Aspen Insurance out of grand rapids. Rick casteneda is his name. Much much much cheaper than that.


----------



## Matson Snow (Oct 3, 2009)

blackDiesel;1076438 said:


> Hey everyone, you all have been really helpful so far getting my on the right page to subcontract this winter. I've been researching a commercial insurance policy and have some numbers. The cheapest I found for a $1 Million liability plan was $2300 a year. Seems really high to me. Obviously that includes full coverage on my truck and plow, but still seems really high. What are others paying for insurance (I'm in Detroit Michigan area).
> thanks


$2300 a year for Liability and full commercial on the truck....That does not seem that far out of line.......If your only Insuring for snow.You are going to find prices are pretty high...


----------



## Mick (May 19, 2001)

Doesn't seem too high to me, either. Also, how old are you and how much experience do have plowing snow? How is your driving record? If you have no history in the industry, you will be a high risk for potential claims. At 60 yrs old with a ten year history of no claims, General Liability and full coverage commercial vehicle insurance for me totaled about $1500/yr.


----------



## Matson Snow (Oct 3, 2009)

TCLA;1076460 said:


> That does seem high.
> 
> Try Ivey & Brown...they're in Hartland.
> 
> Margaret Brown ~ 810.632.6777


Is this the Number i have been waiting for you to give me.....Ummmm....THANKS!!!!!:waving:


----------



## Mick (May 19, 2001)

........................


----------



## Luther (Oct 31, 2007)

Matson Snow;1076489 said:


> Is this the Number i have been waiting for you to give me.....Ummmm....THANKS!!!!!:waving:


Actually it is...would a friendly reminder kill you!

You're welcome sir.


----------



## A&LSiteService (Sep 13, 2010)

I use Ivey & Brown. Maggy has always been good to me.


----------



## hoskm01 (Oct 17, 2008)

Especially for a startup or low-experience gig, seems like a decent price.
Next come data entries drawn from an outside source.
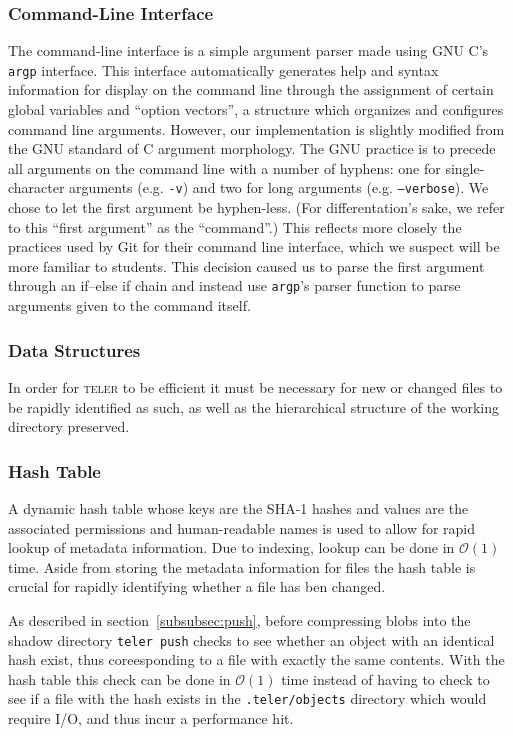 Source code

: \documentclass[12pt, letterpaper]{article}
\begin{document}
\begin{multicols}{2}
  \subsubsection{Command-Line Interface}
  \label{subsec:cli}

  The command-line interface is a simple argument parser made using
  GNU C's \texttt{argp} interface. This interface automatically
  generates help and syntax information for display on the command
  line through the assignment of certain global variables and ``option
  vectors'', a structure which organizes and configures command line
  arguments. However, our implementation is slightly modified from the
  GNU standard of C argument morphology. The GNU practice is to
  precede all arguments on the command line with a number of hyphens:
  one for single-character arguments (e.g. \texttt{-v}) and two for
  long arguments (e.g. \texttt{--verbose}). We chose to let the first
  argument be hyphen-less. (For differentation's sake, we refer to
  this ``first argument'' as the ``command''.) This reflects more
  closely the practices used by Git for their command line interface,
  which we suspect will be more familiar to students. This decision
  caused us to parse the first argument through an if--else if chain
  and instead use \texttt{argp}'s parser function to parse arguments
  given to the command itself.

  \subsubsection{Data Structures}
  \label{subsec:datastructures}
  In order for \textsc{teler} to be efficient it must be necessary for
  new or changed files to be rapidly identified as such, as well as
  the hierarchical structure of the working directory preserved.

  \subsubsection{Hash Table}
  \label{subsubsec:datastructures}

  A dynamic hash table whose keys are the SHA-1 hashes and values are
  the associated permissions and human-readable names is used to allow
  for rapid lookup of metadata information. Due to indexing, lookup
  can be done in $\mathcal{O}(1)$ time. Aside from storing the
  metadata information for files the hash table is crucial for rapidly
  identifying whether a file has ben changed.

  As described in section~\ref{subsubsec:push}, before compressing
  blobs into the shadow directory \texttt{teler push} checks to see
  whether an object with an identical hash exist, thus coreesponding
  to a file with exactly the same contents. With the hash table this
  check can be done in $\mathcal{O}(1)$ time instead of having to
  check to see if a file with the hash exists in the
  \texttt{.teler/objects} directory which would require I/O, and thus
  incur a performance hit.


\end{multicols}
\end{document}
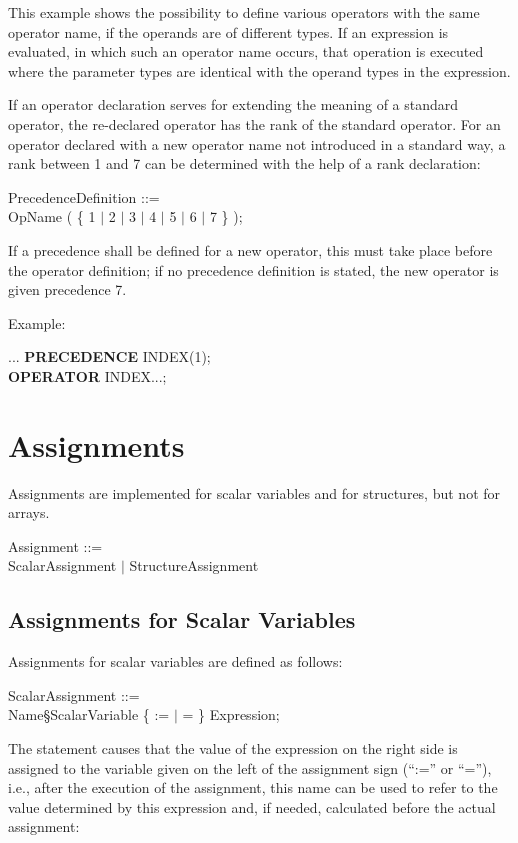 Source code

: \begin{removed}
This example shows the possibility to define various operators with the
same operator name, if the operands are of different types. If an
expression is evaluated, in which such an operator name occurs, that
operation is executed where the parameter types are identical with the
operand types in the expression.

If an operator declaration serves for extending the meaning of a
standard operator, the re-declared operator has the rank of the standard
operator. For an operator declared with a new operator name not
introduced in a standard way, a rank between 1 and 7 can be determined
with the help of a rank declaration:

PrecedenceDefinition ::=\\
 OpName ( \{ 1 $\mid$ 2 $\mid$ 3 $\mid$ 4 $\mid$ 5 $\mid$ 6 $\mid$ 7 \} );

If a precedence shall be defined for a new operator, this must take place
before the operator definition; if no precedence definition is stated, the
new operator is given precedence 7.

Example:

...
{\bf PRECEDENCE} INDEX(1);\\
{\bf OPERATOR} INDEX...;
\end{removed}


\section{Assignments}   %

Assignments are implemented for scalar variables and for structures, but
not for arrays.

Assignment ::=\\
\x ScalarAssignment $\mid$ StructureAssignment

\subsection{Assignments for Scalar Variables}   %

Assignments for scalar variables are defined as follows:

ScalarAssignment ::=\\
\x Name\S ScalarVariable \{ := $\mid$ = \} Expression;

The statement causes that the value of the expression on the right side
is assigned to the variable given on the left of the assignment sign
(``:='' or ``=''), i.e., after the execution of the assignment, this
name can be used to refer to the value determined by this expression
and, if needed, calculated before the actual assignment:

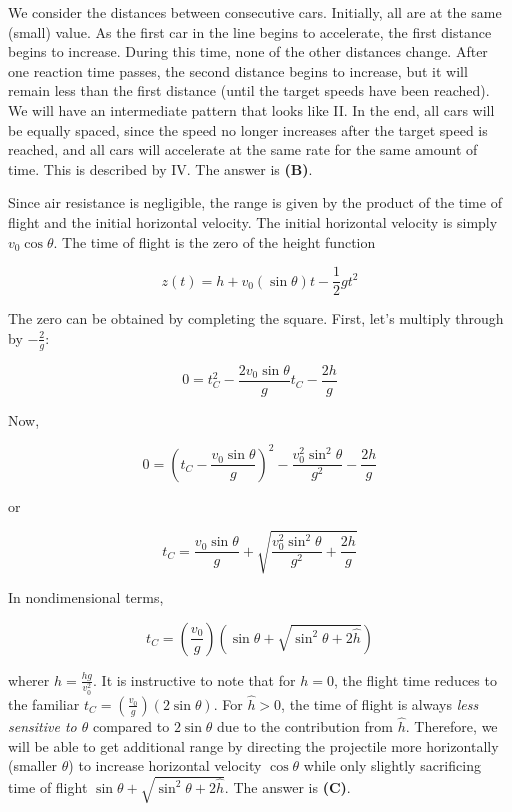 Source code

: \documentclass[12pt]{article}
\begin{document}
\vspace{2 \baselineskip}



We consider the distances between consecutive cars. Initially, all are at the same (small) value. As the first car in the line begins to accelerate, the first distance begins to increase. During this time, none of the other distances change. After one reaction time passes, the second distance begins to increase, but it will remain less than the first distance (until the target speeds have been reached). We will have an intermediate pattern that looks like II. In the end, all cars will be equally spaced, since the speed no longer increases after the target speed is reached, and all cars will accelerate at the same rate for the same amount of time. This is described by IV. The answer is \textbf{(B)}.


\vspace{2 \baselineskip}



Since air resistance is negligible, the range is given by the product of the time of flight and the initial horizontal velocity. The initial horizontal velocity is simply $v_0 \cos \theta$. The time of flight is the zero of the height function

$$z (t) = h + v_0 (\sin \theta) t - \frac{1}{2} g t^2$$

The zero can be obtained by completing the square. First, let's multiply through by $-\frac{2}{g}$:

$$0 = t_C^2 - \frac{2 v_0 \sin \theta}{g} t_C - \frac{2 h}{g}$$

Now,

$$0 = \left( t_C - \frac{v_0 \sin \theta}{g} \right)^2 - \frac{v_0^2 \sin^2 \theta}{g^2} - \frac{2 h}{g}$$

or

$$t_C = \frac{v_0 \sin \theta}{g} + \sqrt{\frac{v_0^2 \sin^2 \theta}{g^2} + \frac{2 h}{g}}$$

In nondimensional terms,

$$t_C = \left( \frac{v_0}{g} \right) \left( \sin \theta + \sqrt{\sin^2 \theta + 2 \hat{h}} \right)$$

wherer $\hat{h} = \frac{h g}{v_0^2}$. It is instructive to note that for $h = 0$, the flight time reduces to the familiar $t_C = \left( \frac{v_0}{g} \right) (2 \sin \theta)$. For $\hat{h} > 0$, the time of flight is always \textit{less sensitive to $\theta$} compared to $2 \sin \theta$ due to the contribution from $\hat{h}$. Therefore, we will be able to get additional range by directing the projectile more horizontally (smaller $\theta$) to increase horizontal velocity $\cos \theta$ while only slightly sacrificing time of flight $\sin \theta + \sqrt{\sin^2 \theta + 2 \hat{h}}$. The answer is \textbf{(C)}.
\end{document}
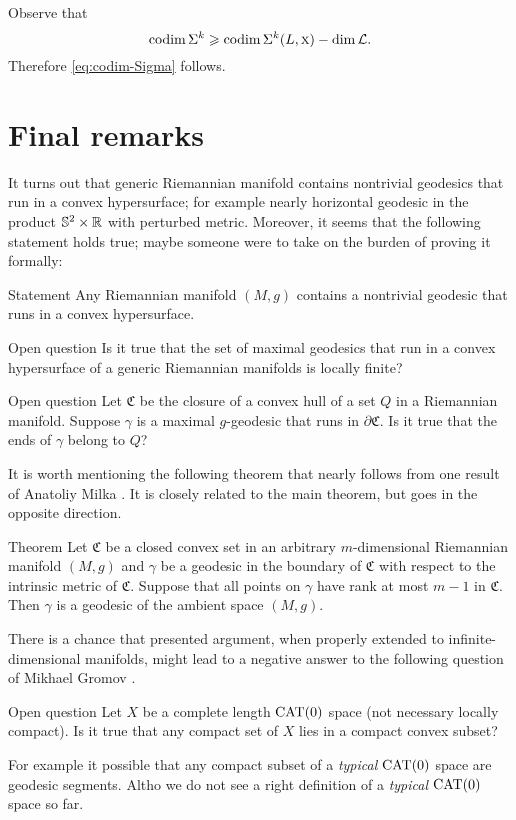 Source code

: \documentclass[a4paper,10pt]{article}
\begin{document}
Observe that 
\[\operatorname{\rm codim}\Sigma^k\geqslant \operatorname{\rm codim}\Sigma^k(L,\text{\sc{x}})-\operatorname{\rm dim}\mathcal{L}.\]
Therefore \ref{eq:codim-Sigma} follows.
\qeds

\section{Final remarks}

It turns out that generic Riemannian manifold contains nontrivial geodesics that run in a convex hypersurface;
for example nearly horizontal geodesic in the product $\mathbb{S}^2\times \mathbb{R}$ with perturbed metric. 
Moreover, it seems that the following statement holds true; maybe someone were to take on the burden of proving it formally:

\begin{thm}{Statement}
Any Riemannian manifold $(M,g)$ contains a nontrivial geodesic  that runs in a convex hypersurface.
\end{thm}

\begin{thm}{Open question}
Is it true that the set of maximal geodesics that run in a convex hypersurface of a generic Riemannian manifolds is locally finite?
\end{thm}

\begin{thm}{Open question}
Let $\mathfrak{C}$ be the closure of a convex hull of a set $Q$ in a Riemannian manifold.
Suppose $\gamma$ is a maximal $g$-geodesic that runs in $\partial \mathfrak{C}$.
Is it true that the ends of $\gamma$ belong to $Q$?
\end{thm}

It is worth mentioning the following theorem that nearly follows from one result of Anatoliy Milka \cite[§~4]{milka}.
It is closely related to the main theorem, but goes in the opposite direction.

\begin{thm}{Theorem}
Let $\mathfrak{C}$ be a closed convex set in an arbitrary $m$-dimensional Riemannian manifold $(M,g)$ and $\gamma$ be a geodesic in the boundary of $\mathfrak{C}$ with respect to the intrinsic metric of $\mathfrak {C}$.
Suppose that all points on $\gamma$ have rank at most $m-1$ in $\mathfrak{C}$.
Then $\gamma$ is a geodesic of the ambient space $(M,g)$.
\end{thm}

There is a chance that presented argument, when properly extended to infinite-dimensional manifolds, might lead to a negative answer to the following question of Mikhael Gromov \cite[6.B\textsubscript{1}(f)]{gromov-1993}.

\begin{thm}{Open question}
Let $X$ be a complete length $\operatorname{\rm CAT}(0)$ space (not necessary locally compact).
Is it true that any compact set of $X$ lies in a compact convex subset?
\end{thm}

For example it possible that any compact subset of a \emph{typical} $\operatorname{\rm CAT}(0)$ space are geodesic segments.
Altho we do not see a right definition of a \emph{typical} $\operatorname{\rm CAT}(0)$ space so far.

{\sloppy
\printbibliography[heading=bibintoc]
\fussy
}
\end{document}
Could be on a $3000 beater with a plow or a 50k beauty; might make a bit of a difference on the auto side.


----------



## blackDiesel (Apr 21, 2010)

thanks for the advice, I'll look into those companies. And yes, my truck is newer so I'm sure it's not helping the quote... I'll let you know what they say when I call them soon-


----------



## GimmeSnow!! (Oct 23, 2008)

Does everyone use Maggie for insurance?? She is awesome! One thing though. You should make sure your annual sales are set right. Just got a notice today about an audit from Hastings. She still had my figures from 5 years ago. Looks like a big underpayment this year  Oh well Maggie is still great.


----------



## tbrownell (Nov 24, 2007)

I have 2mil gl and a "any auto" policy for $3500 for the year with auto owners. and Im around west mi. I deal with Sue Baxter at Buiten & Associates. Her number is 616-284-3025 They are out of Grand Rapids


----------



## grandview (Oct 9, 2005)

A lot of insurance is based on your zip code too. And what others already said,plus not they use your credit score to and what your company gross is.


----------



## GL&M (Sep 26, 2005)

I pay just under 1950.00 for my liability, commercial auto and replacement of my smaller equipment for fire or theft.


----------